The records, repeated exactly and in full, are the expected answer.

Records from a collection:
::::

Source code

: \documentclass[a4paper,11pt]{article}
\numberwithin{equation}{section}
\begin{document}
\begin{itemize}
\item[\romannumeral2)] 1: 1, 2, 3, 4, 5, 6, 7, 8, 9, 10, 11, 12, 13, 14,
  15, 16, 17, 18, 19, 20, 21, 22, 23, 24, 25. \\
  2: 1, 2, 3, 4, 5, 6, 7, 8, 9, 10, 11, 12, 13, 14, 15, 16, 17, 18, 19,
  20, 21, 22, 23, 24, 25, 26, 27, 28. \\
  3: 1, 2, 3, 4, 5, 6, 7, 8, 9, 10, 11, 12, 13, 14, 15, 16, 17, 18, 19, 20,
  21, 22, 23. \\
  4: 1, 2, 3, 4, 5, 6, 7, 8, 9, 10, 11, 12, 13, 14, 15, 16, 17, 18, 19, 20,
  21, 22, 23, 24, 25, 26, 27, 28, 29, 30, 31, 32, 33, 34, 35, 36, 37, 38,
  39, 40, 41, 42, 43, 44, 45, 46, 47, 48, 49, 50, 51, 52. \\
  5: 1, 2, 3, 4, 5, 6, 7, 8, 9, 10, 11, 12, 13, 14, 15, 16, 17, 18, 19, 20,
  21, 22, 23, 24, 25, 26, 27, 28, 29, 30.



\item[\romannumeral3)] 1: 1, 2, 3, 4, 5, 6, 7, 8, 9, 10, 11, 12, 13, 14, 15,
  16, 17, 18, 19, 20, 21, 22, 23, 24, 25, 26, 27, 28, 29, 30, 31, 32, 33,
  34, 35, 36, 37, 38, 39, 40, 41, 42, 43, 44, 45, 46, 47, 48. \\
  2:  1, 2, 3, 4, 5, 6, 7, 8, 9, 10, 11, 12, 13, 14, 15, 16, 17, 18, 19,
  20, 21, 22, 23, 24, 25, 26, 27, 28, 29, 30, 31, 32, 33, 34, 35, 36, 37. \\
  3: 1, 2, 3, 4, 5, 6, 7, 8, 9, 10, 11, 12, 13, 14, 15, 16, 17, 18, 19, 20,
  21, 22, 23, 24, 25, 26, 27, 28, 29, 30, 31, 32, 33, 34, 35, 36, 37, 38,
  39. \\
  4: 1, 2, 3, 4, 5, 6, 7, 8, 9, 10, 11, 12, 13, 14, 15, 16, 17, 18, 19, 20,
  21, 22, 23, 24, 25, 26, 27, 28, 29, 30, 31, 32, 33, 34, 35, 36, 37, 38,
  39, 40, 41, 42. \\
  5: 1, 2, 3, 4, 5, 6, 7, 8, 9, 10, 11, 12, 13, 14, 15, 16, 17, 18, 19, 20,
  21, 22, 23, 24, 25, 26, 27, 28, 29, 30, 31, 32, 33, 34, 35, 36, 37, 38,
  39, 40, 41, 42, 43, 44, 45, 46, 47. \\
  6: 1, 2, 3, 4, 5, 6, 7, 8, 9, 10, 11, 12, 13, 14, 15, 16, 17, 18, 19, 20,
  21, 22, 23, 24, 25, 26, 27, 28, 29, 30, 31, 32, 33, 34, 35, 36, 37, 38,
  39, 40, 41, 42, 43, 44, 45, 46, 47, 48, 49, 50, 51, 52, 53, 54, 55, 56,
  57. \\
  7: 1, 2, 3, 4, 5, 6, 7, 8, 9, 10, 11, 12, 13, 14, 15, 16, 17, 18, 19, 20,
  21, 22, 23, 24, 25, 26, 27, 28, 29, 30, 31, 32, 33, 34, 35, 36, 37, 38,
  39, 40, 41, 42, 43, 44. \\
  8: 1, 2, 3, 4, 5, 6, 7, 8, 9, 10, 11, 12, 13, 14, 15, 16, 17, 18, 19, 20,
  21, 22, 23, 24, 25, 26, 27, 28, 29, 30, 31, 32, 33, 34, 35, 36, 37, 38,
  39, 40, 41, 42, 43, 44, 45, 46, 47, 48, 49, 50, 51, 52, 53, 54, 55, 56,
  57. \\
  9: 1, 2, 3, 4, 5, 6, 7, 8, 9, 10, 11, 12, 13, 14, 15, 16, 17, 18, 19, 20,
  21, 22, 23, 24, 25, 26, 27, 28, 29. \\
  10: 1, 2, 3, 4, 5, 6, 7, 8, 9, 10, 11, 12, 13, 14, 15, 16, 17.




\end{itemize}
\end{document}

::::

■ SOLUTION TO THE PROBLEM ■
Source code

: \documentclass[a4paper,11pt]{article}
\numberwithin{equation}{section}
\begin{document}
\begin{itemize}
\item[\romannumeral2)] 1: 1, 2, 3, 4, 5, 6, 7, 8, 9, 10, 11, 12, 13, 14,
  15, 16, 17, 18, 19, 20, 21, 22, 23, 24, 25. \\
  2: 1, 2, 3, 4, 5, 6, 7, 8, 9, 10, 11, 12, 13, 14, 15, 16, 17, 18, 19,
  20, 21, 22, 23, 24, 25, 26, 27, 28. \\
  3: 1, 2, 3, 4, 5, 6, 7, 8, 9, 10, 11, 12, 13, 14, 15, 16, 17, 18, 19, 20,
  21, 22, 23. \\
  4: 1, 2, 3, 4, 5, 6, 7, 8, 9, 10, 11, 12, 13, 14, 15, 16, 17, 18, 19, 20,
  21, 22, 23, 24, 25, 26, 27, 28, 29, 30, 31, 32, 33, 34, 35, 36, 37, 38,
  39, 40, 41, 42, 43, 44, 45, 46, 47, 48, 49, 50, 51, 52. \\
  5: 1, 2, 3, 4, 5, 6, 7, 8, 9, 10, 11, 12, 13, 14, 15, 16, 17, 18, 19, 20,
  21, 22, 23, 24, 25, 26, 27, 28, 29, 30.



\item[\romannumeral3)] 1: 1, 2, 3, 4, 5, 6, 7, 8, 9, 10, 11, 12, 13, 14, 15,
  16, 17, 18, 19, 20, 21, 22, 23, 24, 25, 26, 27, 28, 29, 30, 31, 32, 33,
  34, 35, 36, 37, 38, 39, 40, 41, 42, 43, 44, 45, 46, 47, 48. \\
  2:  1, 2, 3, 4, 5, 6, 7, 8, 9, 10, 11, 12, 13, 14, 15, 16, 17, 18, 19,
  20, 21, 22, 23, 24, 25, 26, 27, 28, 29, 30, 31, 32, 33, 34, 35, 36, 37. \\
  3: 1, 2, 3, 4, 5, 6, 7, 8, 9, 10, 11, 12, 13, 14, 15, 16, 17, 18, 19, 20,
  21, 22, 23, 24, 25, 26, 27, 28, 29, 30, 31, 32, 33, 34, 35, 36, 37, 38,
  39. \\
  4: 1, 2, 3, 4, 5, 6, 7, 8, 9, 10, 11, 12, 13, 14, 15, 16, 17, 18, 19, 20,
  21, 22, 23, 24, 25, 26, 27, 28, 29, 30, 31, 32, 33, 34, 35, 36, 37, 38,
  39, 40, 41, 42. \\
  5: 1, 2, 3, 4, 5, 6, 7, 8, 9, 10, 11, 12, 13, 14, 15, 16, 17, 18, 19, 20,
  21, 22, 23, 24, 25, 26, 27, 28, 29, 30, 31, 32, 33, 34, 35, 36, 37, 38,
  39, 40, 41, 42, 43, 44, 45, 46, 47. \\
  6: 1, 2, 3, 4, 5, 6, 7, 8, 9, 10, 11, 12, 13, 14, 15, 16, 17, 18, 19, 20,
  21, 22, 23, 24, 25, 26, 27, 28, 29, 30, 31, 32, 33, 34, 35, 36, 37, 38,
  39, 40, 41, 42, 43, 44, 45, 46, 47, 48, 49, 50, 51, 52, 53, 54, 55, 56,
  57. \\
  7: 1, 2, 3, 4, 5, 6, 7, 8, 9, 10, 11, 12, 13, 14, 15, 16, 17, 18, 19, 20,
  21, 22, 23, 24, 25, 26, 27, 28, 29, 30, 31, 32, 33, 34, 35, 36, 37, 38,
  39, 40, 41, 42, 43, 44. \\
  8: 1, 2, 3, 4, 5, 6, 7, 8, 9, 10, 11, 12, 13, 14, 15, 16, 17, 18, 19, 20,
  21, 22, 23, 24, 25, 26, 27, 28, 29, 30, 31, 32, 33, 34, 35, 36, 37, 38,
  39, 40, 41, 42, 43, 44, 45, 46, 47, 48, 49, 50, 51, 52, 53, 54, 55, 56,
  57. \\
  9: 1, 2, 3, 4, 5, 6, 7, 8, 9, 10, 11, 12, 13, 14, 15, 16, 17, 18, 19, 20,
  21, 22, 23, 24, 25, 26, 27, 28, 29. \\
  10: 1, 2, 3, 4, 5, 6, 7, 8, 9, 10, 11, 12, 13, 14, 15, 16, 17.




\end{itemize}
\end{document}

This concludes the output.